Put two people in close proximity in airplane seats and small talk seems to be
implied. If one of these happens to be a wannabe alpha male seated in business or
first class, a world that has been thrust on me simply because 1) I am huge and no
longer fit in regular airline seats and 2) my career has calmed down to a point I do
not fly much, so when I do, I can afford, some of the time, a fancy seat, well, then I
am stuck making small talk.

So imagine the corporate VP, the real estate investor, the shower curtain ring
salesman with an absurd amount of skymiles, the stereotype of the alpha who thinks
he belongs there, thinks he is something special (yes, always a male) and thinks that
he has something to prove. Imagine he sits next to me, and the opening salvo is “So
what do you do?”

I’m a flute professor.

I know better now than to say that. I usually put forth a fart cloud of obfuscation. If
my “don’t talk to me, I’m tired” vibe is not clear, I try to bob and weave and say
things about “non profit consulting” or another false path. It usually works.
But then the question about “where are you from” floats to the surface. Suddenly it’s
not an uncomfortable couple hours on a plane, it’s like every small talk effort at
every party, ever- from the getting to know you awkward college world to the even
more ridiculous world of adult cocktail parties decades later. It is a question I
despise.

Where am I from?

It’s complicated.

The simple answer is Yellow Springs, Ohio. I have lived here since 2006. Before
that, I lived in Cincinnati, Ohio. I never imagined this would happen, but I have lived
most of my adult life in Ohio, and have lived here more than anywhere else.

But the question usually probes into your childhood. But -where are you FROM.
Where did you grow up? What is the formative world that launched you into the
present?

In the present, most people assume I am from Michigan somehow. I live there in the
summer, my father lives there, and I suppose I pass as someone who could be from
Michigan, and my four years of boarding school in northern Michigan sort of seal the
deal. I don’t have any discernable accent, but I do slip into an “eh” at the end of a
sentence once in awhile, and the word “car” does come out of my nose on occasion,
so I could be from Michigan.

I usually allow for the water to be muddied like this. And when I was younger, I
made it even worse. People would ask, and I would intentionally mislead. I would
try to avoid the obvious. I was from New York, Michigan, or any number of places.

Just not the truth. Honesdale, Pennsylvania. The place I moved to when I was in
kindergarten. A place that I tried, for various reasons, to leave as soon as possible.
A place I did leave for high school and beyond. The home that I had as a kid, a place
that remains in my memory as home, yet a place that makes me mad, sort of happy,
sort of sad, and everything else all at once.

A place that I can still remember. A place where adults praised and tormented me in
equal amounts. A place where I was a preachers kid. A talented kid. Maybe a
troubled kid. A pressure cooker, in other words.

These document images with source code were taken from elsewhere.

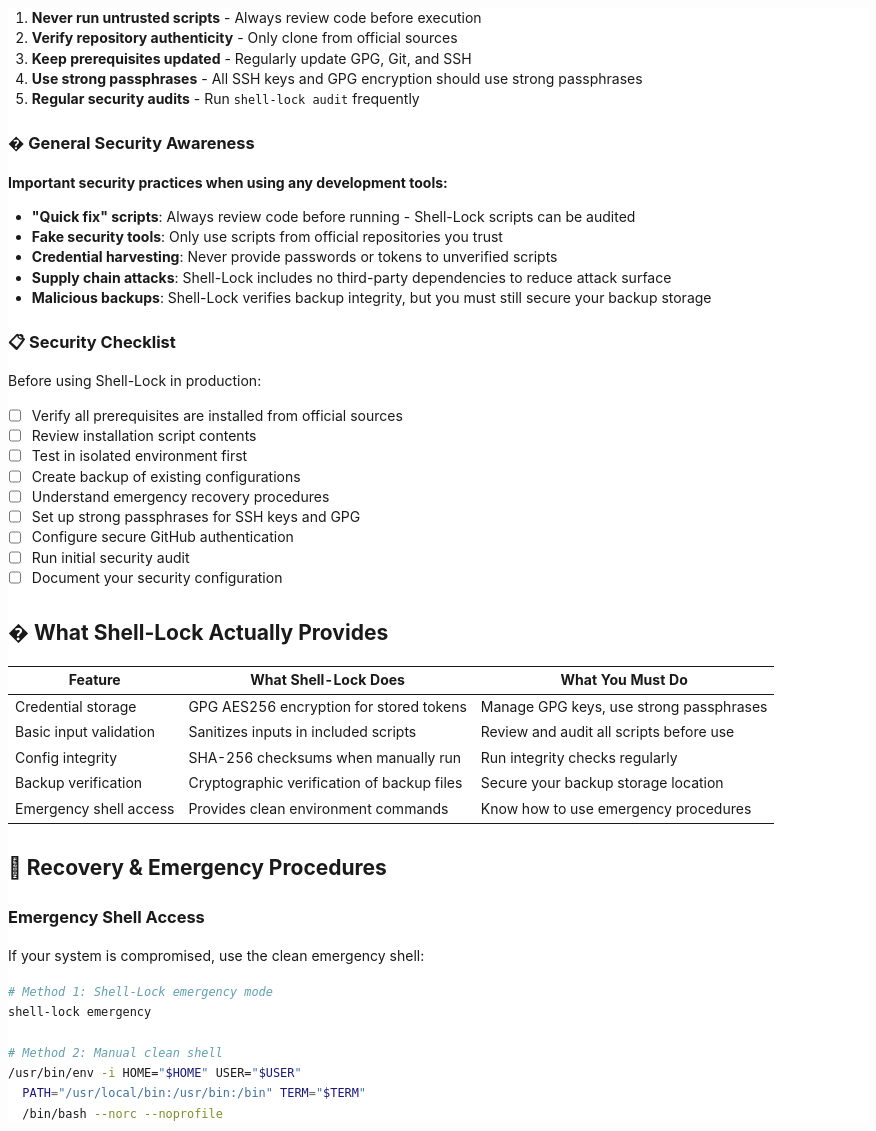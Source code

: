 1. **Never run untrusted scripts** - Always review code before execution
2. **Verify repository authenticity** - Only clone from official sources
3. **Keep prerequisites updated** - Regularly update GPG, Git, and SSH
4. **Use strong passphrases** - All SSH keys and GPG encryption should use strong passphrases
5. **Regular security audits** - Run `shell-lock audit` frequently

### � General Security Awareness

**Important security practices when using any development tools:**

- **"Quick fix" scripts**: Always review code before running - Shell-Lock scripts can be audited
- **Fake security tools**: Only use scripts from official repositories you trust
- **Credential harvesting**: Never provide passwords or tokens to unverified scripts
- **Supply chain attacks**: Shell-Lock includes no third-party dependencies to reduce attack surface
- **Malicious backups**: Shell-Lock verifies backup integrity, but you must still secure your backup storage

### 📋 Security Checklist

Before using Shell-Lock in production:

- [ ] Verify all prerequisites are installed from official sources
- [ ] Review installation script contents
- [ ] Test in isolated environment first
- [ ] Create backup of existing configurations
- [ ] Understand emergency recovery procedures
- [ ] Set up strong passphrases for SSH keys and GPG
- [ ] Configure secure GitHub authentication
- [ ] Run initial security audit
- [ ] Document your security configuration

## � What Shell-Lock Actually Provides

| Feature                | What Shell-Lock Does                       | What You Must Do                        |
| ---------------------- | ------------------------------------------ | --------------------------------------- |
| Credential storage     | GPG AES256 encryption for stored tokens    | Manage GPG keys, use strong passphrases |
| Basic input validation | Sanitizes inputs in included scripts       | Review and audit all scripts before use |
| Config integrity       | SHA-256 checksums when manually run        | Run integrity checks regularly          |
| Backup verification    | Cryptographic verification of backup files | Secure your backup storage location     |
| Emergency shell access | Provides clean environment commands        | Know how to use emergency procedures    |

## 🔄 Recovery & Emergency Procedures

### Emergency Shell Access

If your system is compromised, use the clean emergency shell:

```bash
# Method 1: Shell-Lock emergency mode
shell-lock emergency

# Method 2: Manual clean shell
/usr/bin/env -i HOME="$HOME" USER="$USER"
  PATH="/usr/local/bin:/usr/bin:/bin" TERM="$TERM"
  /bin/bash --norc --noprofile
```
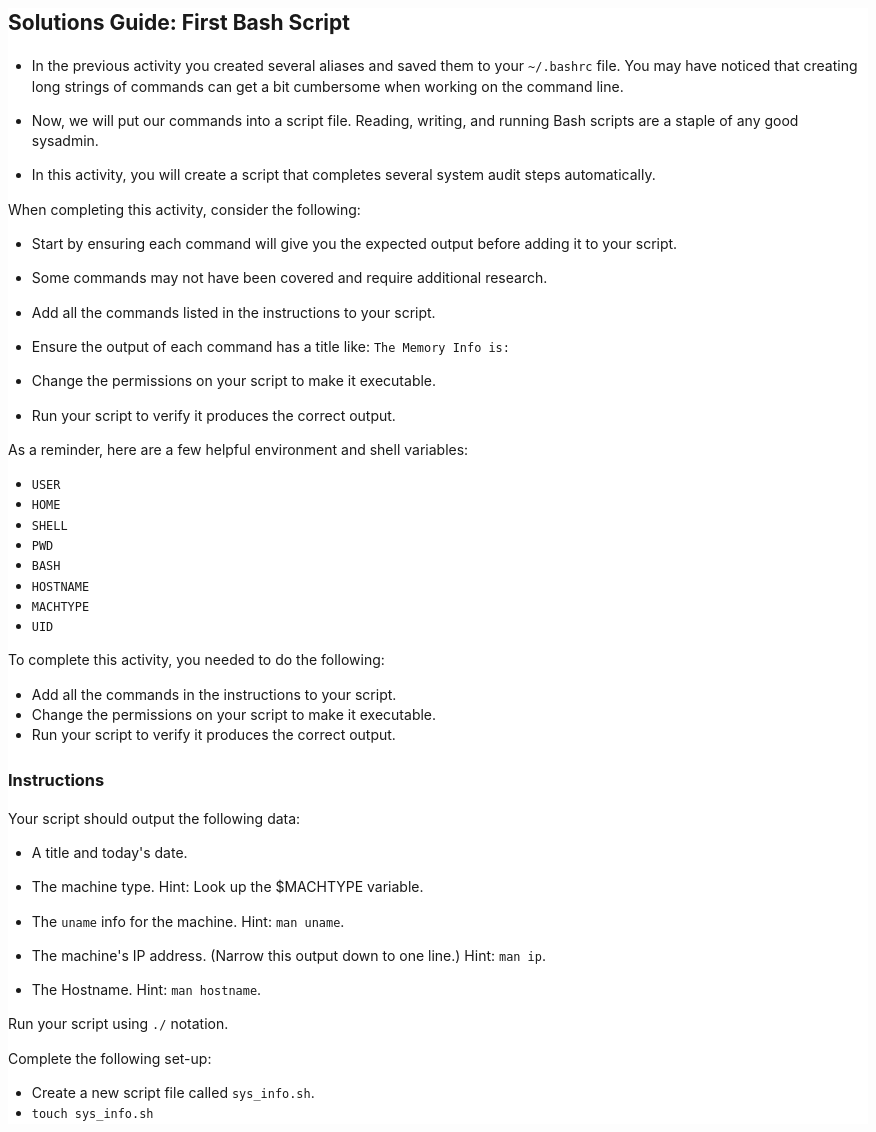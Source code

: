 ## Solutions Guide: First Bash Script

- In the previous activity you created several aliases and saved them to your `~/.bashrc` file. You may have noticed that creating long strings of commands can get a bit cumbersome when working on the command line.

- Now, we will put our commands into a script file. Reading, writing, and running Bash scripts are a staple of any good sysadmin.

- In this activity, you will create a script that completes several system audit steps automatically.

When completing this activity, consider the following:

- Start by ensuring each command will give you the expected output before adding it to your script.

- Some commands may not have been covered and require additional research.
- Add all the commands listed in the instructions to your script.
- Ensure the output of each command has a title like: `The Memory Info is:`
- Change the permissions on your script to make it executable.
- Run your script to verify it produces the correct output.

As a reminder, here are a few helpful environment and shell variables:

- `USER`
- `HOME`
- `SHELL`
- `PWD`
- `BASH`
- `HOSTNAME`
- `MACHTYPE`
- `UID`


To complete this activity, you needed to do the following:

- Add all the commands in the instructions to your script. 
- Change the permissions on your script to make it executable.
- Run your script to verify it produces the correct output.

### Instructions

Your script should output the following data:

- A title and today's date.

- The machine type.  Hint:  Look up the $MACHTYPE variable.

- The `uname` info for the machine.  Hint:  `man uname`.

- The machine's IP address. (Narrow this output down to one line.)  Hint:  `man ip`.

- The Hostname.  Hint:  `man hostname`.

Run your script using `./` notation.

Complete the following set-up:

- Create a new script file called `sys_info.sh`.
- `touch sys_info.sh`
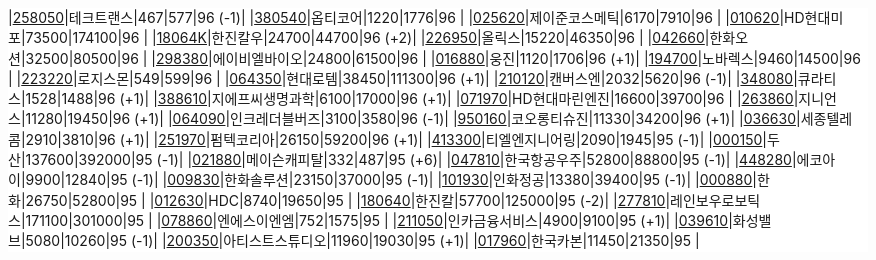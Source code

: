 |[258050](https://finance.daum.net/quotes/A258050)|테크트랜스|467|577|96 (-1)|
|[380540](https://finance.daum.net/quotes/A380540)|옵티코어|1220|1776|96 |
|[025620](https://finance.daum.net/quotes/A025620)|제이준코스메틱|6170|7910|96 |
|[010620](https://finance.daum.net/quotes/A010620)|HD현대미포|73500|174100|96 |
|[18064K](https://finance.daum.net/quotes/A18064K)|한진칼우|24700|44700|96 (+2)|
|[226950](https://finance.daum.net/quotes/A226950)|올릭스|15220|46350|96 |
|[042660](https://finance.daum.net/quotes/A042660)|한화오션|32500|80500|96 |
|[298380](https://finance.daum.net/quotes/A298380)|에이비엘바이오|24800|61500|96 |
|[016880](https://finance.daum.net/quotes/A016880)|웅진|1120|1706|96 (+1)|
|[194700](https://finance.daum.net/quotes/A194700)|노바렉스|9460|14500|96 |
|[223220](https://finance.daum.net/quotes/A223220)|로지스몬|549|599|96 |
|[064350](https://finance.daum.net/quotes/A064350)|현대로템|38450|111300|96 (+1)|
|[210120](https://finance.daum.net/quotes/A210120)|캔버스엔|2032|5620|96 (-1)|
|[348080](https://finance.daum.net/quotes/A348080)|큐라티스|1528|1488|96 (+1)|
|[388610](https://finance.daum.net/quotes/A388610)|지에프씨생명과학|6100|17000|96 (+1)|
|[071970](https://finance.daum.net/quotes/A071970)|HD현대마린엔진|16600|39700|96 |
|[263860](https://finance.daum.net/quotes/A263860)|지니언스|11280|19450|96 (+1)|
|[064090](https://finance.daum.net/quotes/A064090)|인크레더블버즈|3100|3580|96 (-1)|
|[950160](https://finance.daum.net/quotes/A950160)|코오롱티슈진|11330|34200|96 (+1)|
|[036630](https://finance.daum.net/quotes/A036630)|세종텔레콤|2910|3810|96 (+1)|
|[251970](https://finance.daum.net/quotes/A251970)|펌텍코리아|26150|59200|96 (+1)|
|[413300](https://finance.daum.net/quotes/A413300)|티엘엔지니어링|2090|1945|95 (-1)|
|[000150](https://finance.daum.net/quotes/A000150)|두산|137600|392000|95 (-1)|
|[021880](https://finance.daum.net/quotes/A021880)|메이슨캐피탈|332|487|95 (+6)|
|[047810](https://finance.daum.net/quotes/A047810)|한국항공우주|52800|88800|95 (-1)|
|[448280](https://finance.daum.net/quotes/A448280)|에코아이|9900|12840|95 (-1)|
|[009830](https://finance.daum.net/quotes/A009830)|한화솔루션|23150|37000|95 (-1)|
|[101930](https://finance.daum.net/quotes/A101930)|인화정공|13380|39400|95 (-1)|
|[000880](https://finance.daum.net/quotes/A000880)|한화|26750|52800|95 |
|[012630](https://finance.daum.net/quotes/A012630)|HDC|8740|19650|95 |
|[180640](https://finance.daum.net/quotes/A180640)|한진칼|57700|125000|95 (-2)|
|[277810](https://finance.daum.net/quotes/A277810)|레인보우로보틱스|171100|301000|95 |
|[078860](https://finance.daum.net/quotes/A078860)|엔에스이엔엠|752|1575|95 |
|[211050](https://finance.daum.net/quotes/A211050)|인카금융서비스|4900|9100|95 (+1)|
|[039610](https://finance.daum.net/quotes/A039610)|화성밸브|5080|10260|95 (-1)|
|[200350](https://finance.daum.net/quotes/A200350)|아티스트스튜디오|11960|19030|95 (+1)|
|[017960](https://finance.daum.net/quotes/A017960)|한국카본|11450|21350|95 |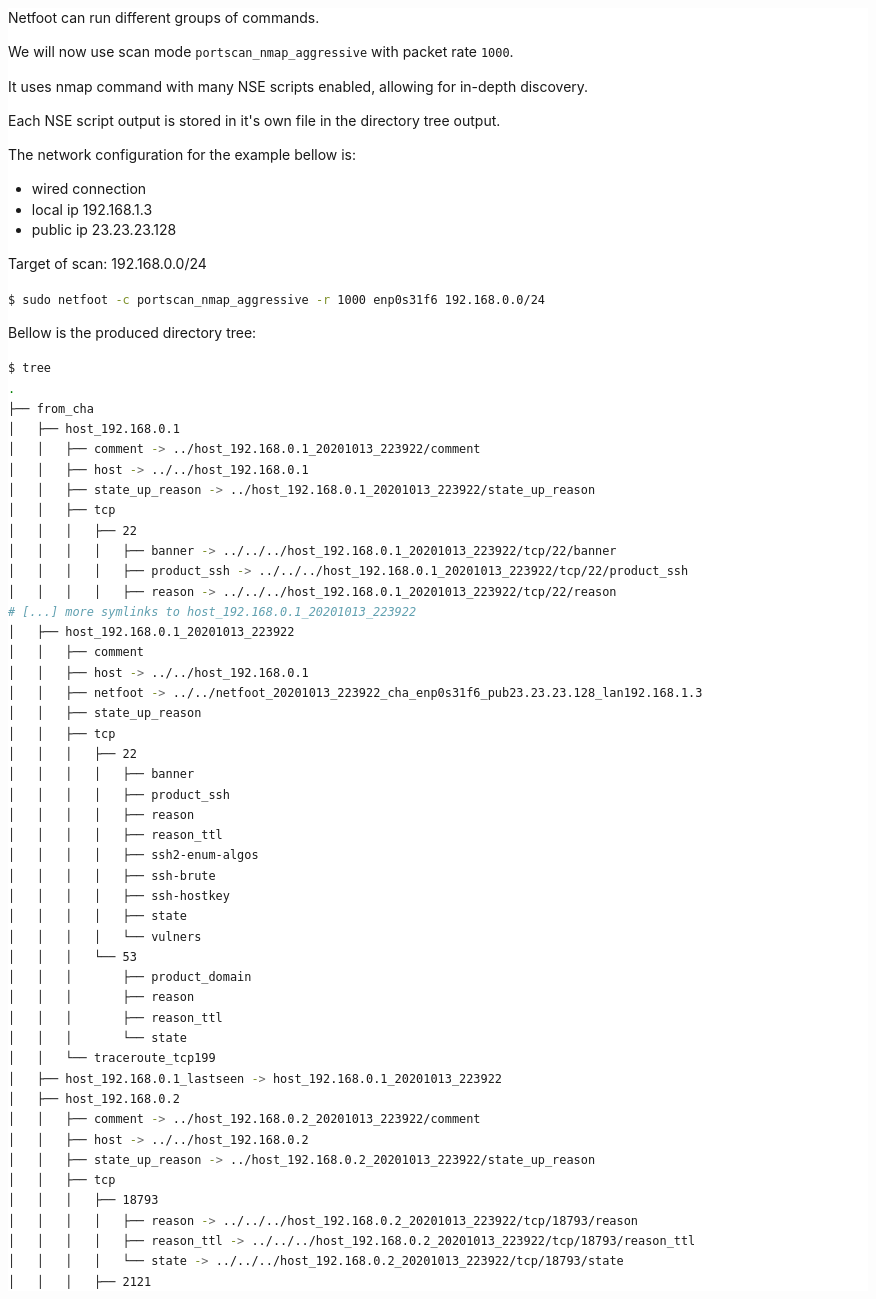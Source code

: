 Netfoot can run different groups of commands.

We will now use scan mode `portscan_nmap_aggressive` with packet rate `1000`.

It uses nmap command with many NSE scripts enabled, allowing for in-depth discovery.

Each NSE script output is stored in it's own file in the directory tree output.

The network configuration for the example bellow is:
* wired connection
* local ip 192.168.1.3
* public ip 23.23.23.128

Target of scan: 192.168.0.0/24

``` bash
$ sudo netfoot -c portscan_nmap_aggressive -r 1000 enp0s31f6 192.168.0.0/24
```

Bellow is the produced directory tree:
``` bash
$ tree
.
├── from_cha
│   ├── host_192.168.0.1
│   │   ├── comment -> ../host_192.168.0.1_20201013_223922/comment
│   │   ├── host -> ../../host_192.168.0.1
│   │   ├── state_up_reason -> ../host_192.168.0.1_20201013_223922/state_up_reason
│   │   ├── tcp
│   │   │   ├── 22
│   │   │   │   ├── banner -> ../../../host_192.168.0.1_20201013_223922/tcp/22/banner
│   │   │   │   ├── product_ssh -> ../../../host_192.168.0.1_20201013_223922/tcp/22/product_ssh
│   │   │   │   ├── reason -> ../../../host_192.168.0.1_20201013_223922/tcp/22/reason
# [...] more symlinks to host_192.168.0.1_20201013_223922
│   ├── host_192.168.0.1_20201013_223922
│   │   ├── comment
│   │   ├── host -> ../../host_192.168.0.1
│   │   ├── netfoot -> ../../netfoot_20201013_223922_cha_enp0s31f6_pub23.23.23.128_lan192.168.1.3
│   │   ├── state_up_reason
│   │   ├── tcp
│   │   │   ├── 22
│   │   │   │   ├── banner
│   │   │   │   ├── product_ssh
│   │   │   │   ├── reason
│   │   │   │   ├── reason_ttl
│   │   │   │   ├── ssh2-enum-algos
│   │   │   │   ├── ssh-brute
│   │   │   │   ├── ssh-hostkey
│   │   │   │   ├── state
│   │   │   │   └── vulners
│   │   │   └── 53
│   │   │       ├── product_domain
│   │   │       ├── reason
│   │   │       ├── reason_ttl
│   │   │       └── state
│   │   └── traceroute_tcp199
│   ├── host_192.168.0.1_lastseen -> host_192.168.0.1_20201013_223922
│   ├── host_192.168.0.2
│   │   ├── comment -> ../host_192.168.0.2_20201013_223922/comment
│   │   ├── host -> ../../host_192.168.0.2
│   │   ├── state_up_reason -> ../host_192.168.0.2_20201013_223922/state_up_reason
│   │   ├── tcp
│   │   │   ├── 18793
│   │   │   │   ├── reason -> ../../../host_192.168.0.2_20201013_223922/tcp/18793/reason
│   │   │   │   ├── reason_ttl -> ../../../host_192.168.0.2_20201013_223922/tcp/18793/reason_ttl
│   │   │   │   └── state -> ../../../host_192.168.0.2_20201013_223922/tcp/18793/state
│   │   │   ├── 2121
```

A place where kids on the bus spit
on me. A place where I wanted to play baseball, but was so inept I was first cut from
a team and then sat on the bench, and where practices were an ongoing torment of
other kids teasing, bullying, and otherwise being terrible. The son of a local lawyer,
not incidentally, a member of my father’s church, who teased me every time I was
up for batting practice, saying I looked “constipated” in my stance.

The place I am from is real. Wonderful, and terrible all at once. There are
wonderful memories. But they are eclipsed by the rest.

I went back in 2005 when my father retired. That is an essay in itself. Then I went
back with my family in 2017. There is no revelation, no truth, no epiphany in these
visits. A look down a big black hole, and a bit of anger certainly.

What you see in the picture is the church. For 150 or so years, a mainline
Presbyterian church. Flawed, certainly, but familiar. Trained theologians at the
helm. In the last decade, it has been radicalized and turned into an evangelical
stronghold. Nary a seminarian, at least in the traditional sense, in sight. The past is
obliterated to make room for the radical, and yes, the stupid and mindless.

There is a beautiful contradiction in life. Here is one- Classical music is dead,
long live Classical music. Another- burn it all down, let it live again.

I have a lot more to say about where I am from. About clergy abuse. About bullying.
About the joy and agony of small towns.

I am a preachers kid from Honesdale, PA. That is where I am from. That is who I
am.

There is more to come here.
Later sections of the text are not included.